◆ SUPPLIED RECORDS:
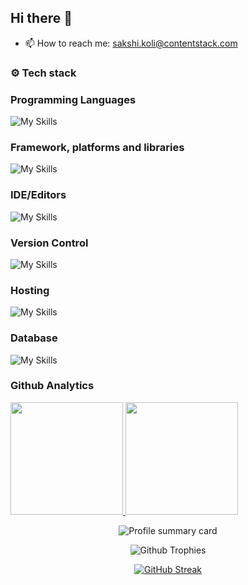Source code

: ## Hi there 👋

- 📫 How to reach me: sakshi.koli@contentstack.com

### ⚙️ Tech stack 
### Programming Languages
![My Skills](https://skillicons.dev/icons?i=html,css,js)

### Framework, platforms and libraries
![My Skills](https://skillicons.dev/icons?i=nodejs,express,react,nextjs,tailwind)

### IDE/Editors
![My Skills](https://skillicons.dev/icons?i=vscode)

### Version Control
![My Skills](https://skillicons.dev/icons?i=git,github)

### Hosting
![My Skills](https://skillicons.dev/icons?i=vercel)

### Database 
![My Skills](https://skillicons.dev/icons?i=mongodb)

### Github Analytics
<p align="left">
  <a href="https://github.com/SakshiKoli-CS">
    <img height="180cm" src="https://github-readme-stats-eight-theta.vercel.app/api?username=SakshiKoli-CS&show_icons=true&theme=algolia&include_all_commits=true&count_private=true"/>
     <img height="180cm" src="https://github-readme-stats-eight-theta.vercel.app/api/top-langs/?username=SakshiKoli-CS&layout=compact&langs_count=8&theme=algolia"/>
  </a>
</p>

<p align="center">
    <img src="https://github-profile-summary-cards.vercel.app/api/cards/profile-details?username=SakshiKoli-CS&theme=algolia" alt="Profile summary card"/>
  
</p>
<p align="center">
    <img src="https://github-profile-trophy.vercel.app/?username=SakshiKoli-CS&theme=algolia" alt="Github Trophies"/>
  
</p>

<p align="center">
  <a href="https://git.io/streak-stats"><img src="https://streak-stats.demolab.com?user=SakshiKoli-CS&theme=algolia" alt="GitHub Streak" /></a>
</p>
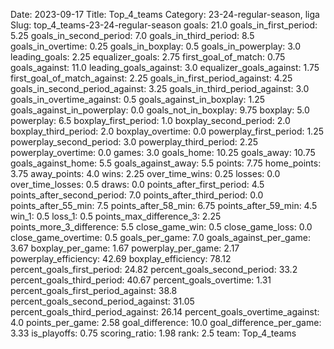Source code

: Date: 2023-09-17
Title: Top_4_teams
Category: 23-24-regular-season, liga
Slug: top_4_teams-23-24-regular-season
goals: 21.0
goals_in_first_period: 5.25
goals_in_second_period: 7.0
goals_in_third_period: 8.5
goals_in_overtime: 0.25
goals_in_boxplay: 0.5
goals_in_powerplay: 3.0
leading_goals: 2.25
equalizer_goals: 2.75
first_goal_of_match: 0.75
goals_against: 11.0
leading_goals_against: 3.0
equalizer_goals_against: 1.75
first_goal_of_match_against: 2.25
goals_in_first_period_against: 4.25
goals_in_second_period_against: 3.25
goals_in_third_period_against: 3.0
goals_in_overtime_against: 0.5
goals_against_in_boxplay: 1.25
goals_against_in_powerplay: 0.0
goals_not_in_boxplay: 9.75
boxplay: 5.0
powerplay: 6.5
boxplay_first_period: 1.0
boxplay_second_period: 2.0
boxplay_third_period: 2.0
boxplay_overtime: 0.0
powerplay_first_period: 1.25
powerplay_second_period: 3.0
powerplay_third_period: 2.25
powerplay_overtime: 0.0
games: 3.0
goals_home: 10.25
goals_away: 10.75
goals_against_home: 5.5
goals_against_away: 5.5
points: 7.75
home_points: 3.75
away_points: 4.0
wins: 2.25
over_time_wins: 0.25
losses: 0.0
over_time_losses: 0.5
draws: 0.0
points_after_first_period: 4.5
points_after_second_period: 7.0
points_after_third_period: 0.0
points_after_55_min: 7.5
points_after_58_min: 6.75
points_after_59_min: 4.5
win_1: 0.5
loss_1: 0.5
points_max_difference_3: 2.25
points_more_3_difference: 5.5
close_game_win: 0.5
close_game_loss: 0.0
close_game_overtime: 0.5
goals_per_game: 7.0
goals_against_per_game: 3.67
boxplay_per_game: 1.67
powerplay_per_game: 2.17
powerplay_efficiency: 42.69
boxplay_efficiency: 78.12
percent_goals_first_period: 24.82
percent_goals_second_period: 33.2
percent_goals_third_period: 40.67
percent_goals_overtime: 1.31
percent_goals_first_period_against: 38.8
percent_goals_second_period_against: 31.05
percent_goals_third_period_against: 26.14
percent_goals_overtime_against: 4.0
points_per_game: 2.58
goal_difference: 10.0
goal_difference_per_game: 3.33
is_playoffs: 0.75
scoring_ratio: 1.98
rank: 2.5
team: Top_4_teams
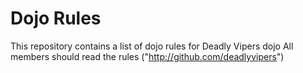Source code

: Dojo Rules
==========

This repository contains a list of dojo rules for Deadly Vipers dojo
All members should read the rules ("http://github.com/deadlyvipers")


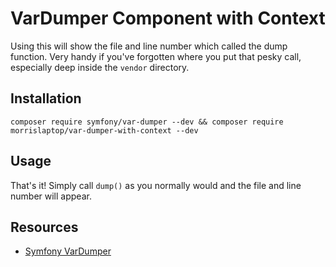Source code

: VarDumper Component with Context
================================

Using this will show the file and line number which called the dump function. Very handy if you've forgotten where you put that pesky call, especially deep inside the `vendor` directory. 

Installation
------------

    composer require symfony/var-dumper --dev && composer require morrislaptop/var-dumper-with-context --dev

Usage
-----

That's it! Simply call `dump()` as you normally would and the file and line number will appear. 

Resources
---------

* [Symfony VarDumper](https://symfony.com/doc/current/components/var_dumper/introduction.html)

◆ WHAT YOU HAVE TO DO: Count each line of the material above that holds the word "will", and state the total with no other text.

◆ ANSWER SPACE: 2